To access the regional portal, a clinician clicks a tab in their own IT system called regional portals. This brings up a page with links to all the portals available.
We know that many other health and care communities in the UK are considering similar initiatives and we hope this project will show them what can be delivered for staff and patients
If the clinician clicks one of these links, it passes over the CHI Number (the Scottish national patient identifier) to see if there is any information available about their patient. At the same time, an audit log of access is kept to prevent inappropriate use.
The information in the different portals varies, but the regional portal project agreed that demographics, GP details, lab results, encounter history and clinical documents such as letters and clinical notes would always be available for sharing.
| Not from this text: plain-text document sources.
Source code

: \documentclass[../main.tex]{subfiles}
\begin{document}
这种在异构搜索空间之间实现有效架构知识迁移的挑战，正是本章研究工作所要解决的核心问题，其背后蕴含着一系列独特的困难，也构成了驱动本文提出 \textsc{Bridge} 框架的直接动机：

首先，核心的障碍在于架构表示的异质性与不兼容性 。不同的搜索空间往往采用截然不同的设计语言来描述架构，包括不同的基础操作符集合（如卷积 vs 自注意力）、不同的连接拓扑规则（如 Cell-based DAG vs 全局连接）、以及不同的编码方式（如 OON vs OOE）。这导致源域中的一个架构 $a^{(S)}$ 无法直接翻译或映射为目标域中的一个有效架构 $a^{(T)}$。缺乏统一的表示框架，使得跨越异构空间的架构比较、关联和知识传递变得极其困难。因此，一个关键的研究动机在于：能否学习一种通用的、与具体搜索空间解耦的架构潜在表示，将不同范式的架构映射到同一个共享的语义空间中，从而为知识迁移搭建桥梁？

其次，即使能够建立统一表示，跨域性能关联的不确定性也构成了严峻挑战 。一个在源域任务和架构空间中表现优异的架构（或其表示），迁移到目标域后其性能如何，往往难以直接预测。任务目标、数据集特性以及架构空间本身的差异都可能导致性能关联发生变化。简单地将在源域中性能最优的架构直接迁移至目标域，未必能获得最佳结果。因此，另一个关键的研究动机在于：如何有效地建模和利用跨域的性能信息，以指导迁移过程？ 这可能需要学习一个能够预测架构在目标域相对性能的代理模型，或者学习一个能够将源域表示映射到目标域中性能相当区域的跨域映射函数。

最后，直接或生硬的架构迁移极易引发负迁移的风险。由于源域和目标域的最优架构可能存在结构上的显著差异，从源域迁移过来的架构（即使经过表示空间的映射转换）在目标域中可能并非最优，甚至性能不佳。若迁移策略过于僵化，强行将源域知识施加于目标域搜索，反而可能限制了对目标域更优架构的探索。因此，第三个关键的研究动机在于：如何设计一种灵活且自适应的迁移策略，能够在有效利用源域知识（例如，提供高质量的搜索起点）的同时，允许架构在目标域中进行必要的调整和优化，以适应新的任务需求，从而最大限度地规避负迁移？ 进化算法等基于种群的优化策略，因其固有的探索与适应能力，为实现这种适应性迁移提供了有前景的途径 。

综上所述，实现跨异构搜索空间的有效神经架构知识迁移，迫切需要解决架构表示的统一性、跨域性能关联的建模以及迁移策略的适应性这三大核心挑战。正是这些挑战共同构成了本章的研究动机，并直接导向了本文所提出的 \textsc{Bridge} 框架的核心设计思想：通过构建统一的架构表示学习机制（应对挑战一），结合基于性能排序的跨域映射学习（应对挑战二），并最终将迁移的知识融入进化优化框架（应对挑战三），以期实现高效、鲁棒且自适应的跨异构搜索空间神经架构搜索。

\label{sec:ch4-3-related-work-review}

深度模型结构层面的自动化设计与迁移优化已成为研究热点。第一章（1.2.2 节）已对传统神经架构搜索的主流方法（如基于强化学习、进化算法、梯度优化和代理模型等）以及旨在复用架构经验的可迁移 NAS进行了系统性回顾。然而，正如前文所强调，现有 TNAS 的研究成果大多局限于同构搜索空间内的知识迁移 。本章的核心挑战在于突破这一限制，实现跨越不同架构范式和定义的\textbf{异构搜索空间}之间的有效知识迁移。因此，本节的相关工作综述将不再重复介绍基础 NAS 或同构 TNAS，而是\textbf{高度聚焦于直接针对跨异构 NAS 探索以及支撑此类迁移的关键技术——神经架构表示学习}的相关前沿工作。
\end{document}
Nick Reed, a consultant in clinical oncology at the Beatson Oncology Centre in Glasgow, said this had already led to ‘huge improvements in communications and time savings.’
“You have the ability to access results, forms and correspondence in a speedy manner, which allows you to make decisions in clinics very quickly,” he added.
And Colin Gray, country manager for Scotland at Orion Health, said: “We have established a strong and successful partnership with West of Scotland’s health boards, as they have rolled out their clinical portals.
“The regional portal has already been accessed more than 50,000 times this year, so it’s clear it is already valued by clinicians. We know that many other health and care communities in the UK are considering similar initiatives and we hope this project will show them what can be delivered for staff and patients.”